Link Rot in Your GEDCOMs and Your Databases

Link rot, broken links, link death, link decay, link breaking, reference rot, there are various names for it, but it all comes down to this: There is a decent chance that at some point in the future, a page on a website you as a genealogist use as a source or as a jumping-off point may change, may stop working, may disappear completely, may go behind a pay wall, or maybe if you are lucky, only parts of a page stop working such as images disappearing or “decaying” (hence “rot”). If you don’t have a copy of that page, information on that page could be lost forever.

This lost information could be hosted on something as simple as a small family blog run by a distant cousin with some photos and personal stories that exist nowhere else, or even worse, a massive genealogy-focused website/service such as RootsWeb that is now a shadow of itself (R.I.P.), or a social media network such as MySpace (R.I.P.) or an entire web hosting service (GeoCities, we hardly knew ya, but you were the launching pad for many a family history website). I have come across pages and websites created by people who are no longer with us, and the relatives that I could contact about the sites weren’t sure where that information came from. And if the relatives don’t pay for the domain name, don’t do what is needed to keep it running, the site will disappear (but maybe not forever, depending on if it was archived).

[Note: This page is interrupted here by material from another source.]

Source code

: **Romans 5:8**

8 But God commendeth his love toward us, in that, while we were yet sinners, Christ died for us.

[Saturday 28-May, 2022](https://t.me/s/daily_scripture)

Why am I writing about this?

The Internet Archive (aka Archive.org) was offline for quite a few days, and it caused some problems for me. I recently broke through a brick wall and so I’m reevaluating some things and am in the process of a “genealogy do-over” (thanks Thomas MacEntee). I’m rebuilding some family trees with a stricter mindset about certain things, and I’m going through old notes and databases/GEDCOMs that stretch back to the early 2000s, and I’m trying to pull up dead or broken links in Archive.org.

For more about the Internet Archive and its 916 billion saved pages that date back to the 1990s, see this article at Ars Technica. Link rot was also recently referenced on the genealogy reddit as well (link), but Archive.org being down has been driving me crazy – you don’t realize how much you use some internet tools until they are down! I filed a lot of various links to websites in my family trees/GEDCOMs or notes. I originally started with Yahoo Notes and then migrated to Evernote, and then some have been migrated to Apple Notes, so I have notes that stretch back over 20 years and multiple note-taking apps/services.

What does this have to do with genealogy software?

A lot actually – many of us are constantly adding URLs (Uniform Resource Locator, aka website names/link that start with “http://” or “https://”) to the databases in our genealogy programs or to our note-taking software. It’s not uncommon for us to not just include a text citation these days, but a link to the original source. Or maybe we are sent a GEDCOM file or pull an older GEDCOM file up in our software and see reference URLs that may contain information that never made it into the GEDCOM file or the genealogy program database (which is what happened to me as well).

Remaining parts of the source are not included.